Revolutionizing regenerative medicine: Unlocking the healing power of oral keratinocytes

Scientists have made significant progress in understanding the signals involved in regulating oral keratinocyte cell motility and proliferative capacity, offering new insights into potential pharmacological manipulation for regenerative medicine. A recent study, published in FEBS Open Bio, explains the role of the epidermal growth factor (EGF) and its downstream signaling cascade in controlling the behavior of oral keratinocytes.

Oral keratinocytes, which play a crucial role in the formation of the oral mucosa epithelial cell sheet, have long been enigmatic in terms of their signaling regulation.

However, this study, conducted by a team of researchers based at the Division of Biomimetics, Faculty of Dentistry & Graduate School of Medical and Dental Sciences, Niigata University, Japan, highlights the significant involvement of the epidermal growth factor/epidermal growth factor receptor (EGF/EGFR) axis and its downstream signaling cascade, particularly Src/PI3K/Akt/mTOR, in the modulation of oral keratinocyte cell motility and proliferative capacity.

Professor Kenji Izumi and his team examined the impact of growth supplements on oral keratinocyte behavior. They discovered that EGF in the supplement significantly affected cell motility and proliferation. This finding indicates the crucial role of EGF in regulating the behavior and quality of oral keratinocytes.

Interestingly, the study also revealed that the STAT3 and ERK1/2 pathways, previously thought to be major contributors to oral keratinocyte behavior, showed only minor effects. This finding challenges previous studies that reported the motogenic and mitogenic activity of these pathways in normal epithelial cells.

Moreover, the researchers observed reciprocal interaction between Src and EGFR in oral keratinocytes. The activation of Src, a non-receptor tyrosine kinase, appeared to transduce signals from various receptors to internal signaling pathways, affecting cellular events such as survival, adhesion, proliferation, and migration. This interaction between Src and EGFR suggests a potential upstream signal transduction from Src to the EGF/EGFR axis in oral keratinocytes.
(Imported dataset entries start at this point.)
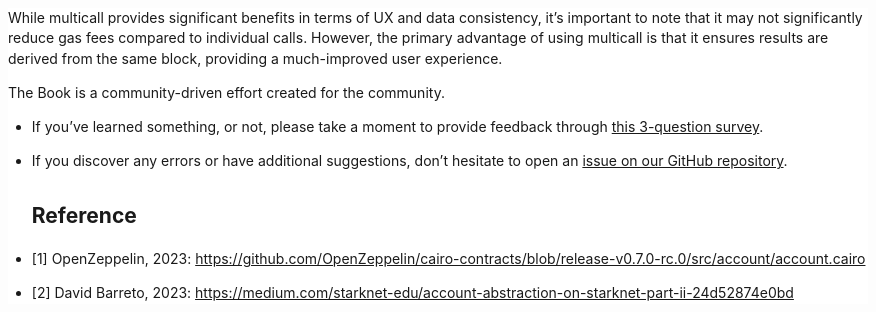 While multicall provides significant benefits in terms of UX and data
consistency, it’s important to note that it may not significantly reduce
gas fees compared to individual calls. However, the primary advantage of
using multicall is that it ensures results are derived from the same
block, providing a much-improved user experience.

The Book is a community-driven effort created for the community.

- If you’ve learned something, or not, please take a moment to provide
  feedback through [this 3-question
  survey](https://a.sprig.com/WTRtdlh2VUlja09lfnNpZDo4MTQyYTlmMy03NzdkLTQ0NDEtOTBiZC01ZjAyNDU0ZDgxMzU=).

- If you discover any errors or have additional suggestions, don’t
  hesitate to open an [issue on our GitHub
  repository](https://github.com/starknet-edu/starknetbook/issues).


  ## Reference
- [1] OpenZeppelin, 2023: https://github.com/OpenZeppelin/cairo-contracts/blob/release-v0.7.0-rc.0/src/account/account.cairo
- [2] David Barreto, 2023: https://medium.com/starknet-edu/account-abstraction-on-starknet-part-ii-24d52874e0bd

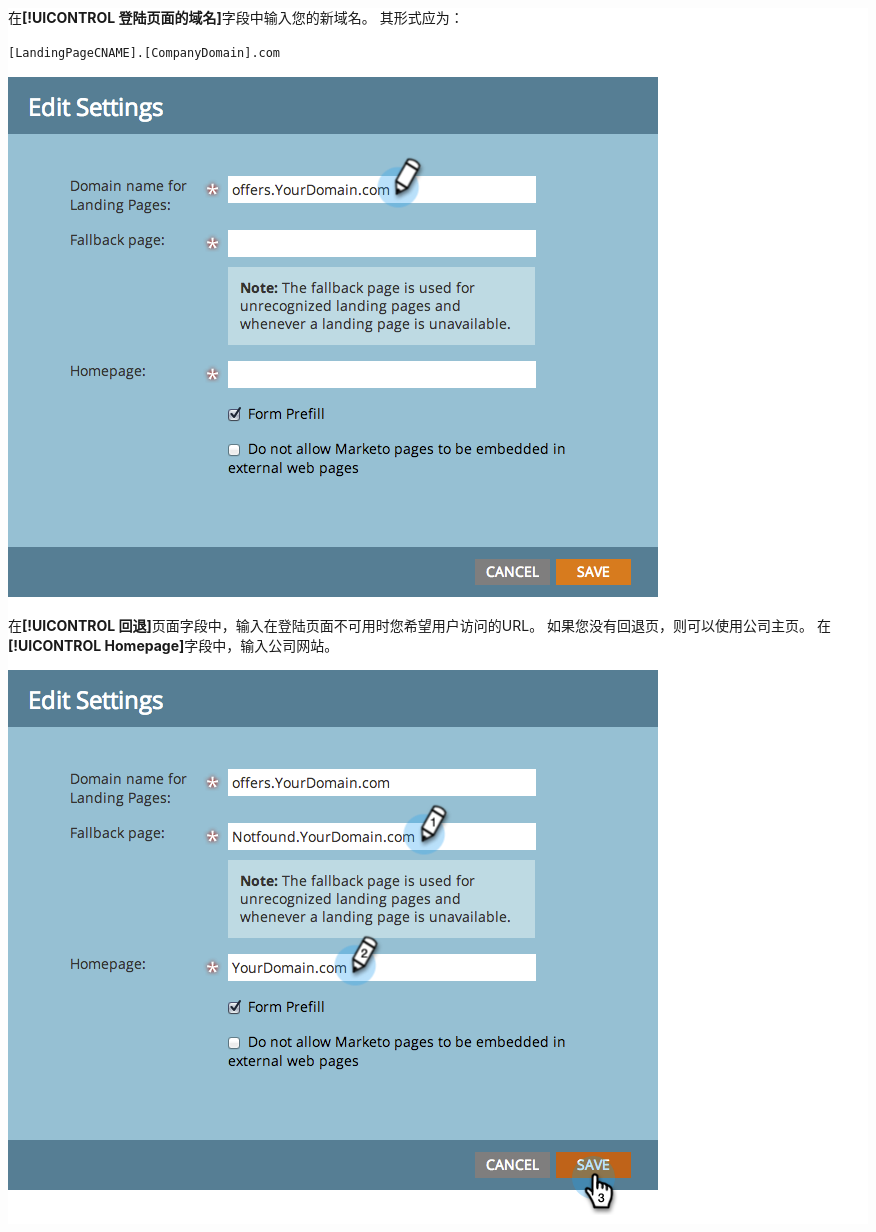 在&#x200B;**[!UICONTROL 登陆页面的域名]**&#x200B;字段中输入您的新域名。 其形式应为：

`[LandingPageCNAME].[CompanyDomain].com`

![](assets/setup-steps-9.png)

在&#x200B;**[!UICONTROL 回退]**&#x200B;页面字段中，输入在登陆页面不可用时您希望用户访问的URL。 如果您没有回退页，则可以使用公司主页。 在&#x200B;**[!UICONTROL Homepage]**&#x200B;字段中，输入公司网站。

![](assets/setup-steps-10.png)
The study investigated the connection between EGFR signaling and E-cadherin expression, a crucial molecule for cell adhesion. The researchers discovered that EGFR and Src suppressed E-cadherin expression, thereby affecting cell migration. Understanding this interplay between EGFR signaling and cell adhesion is crucial for future advancements.

The findings of this study provide a foundation for potential pharmacological manipulation of oral keratinocytes for regenerative medicine. By activating the EGF/EGFR signaling pathway and downstream cascades, such as Src/PI3K/Akt/mTOR, it may be possible to enhance the motility and proliferative capacity of oral keratinocytes during ex vivo cell expansion.

However, caution must be exercised, as the activation of EGFR/Src signaling may also stimulate oncogenic signals. Speaking in an interview, Prof. Izumi said, "Our results are useful for expanding and culturing cells efficiently. This is because oral mucosa epithelial cell sheets (oral keratinocytes) have been clinically applied to treat diseases and reconstruct tissue defects in cornea, esophagus and urethra."

This breakthrough research opens up new avenues for the efficient isolation, expansion, and sheet formation of cultured oral keratinocytes, which are essential for the successful clinical translation of epithelial cell sheets. Furthermore, these findings contribute to the understanding of oral keratinocyte behavior and pave the way for future investigations into the complex interplay between different signaling pathways in oral keratinocytes. "Our results provide a clue on pharmacological manipulation of oral keratinocytes for use in regenerative medicine," added Prof. Izumi.

As the field of regenerative medicine continues to advance, studies like this will be instrumental in developing innovative approaches for tissue engineering and therapeutic applications, ultimately improving patient outcomes.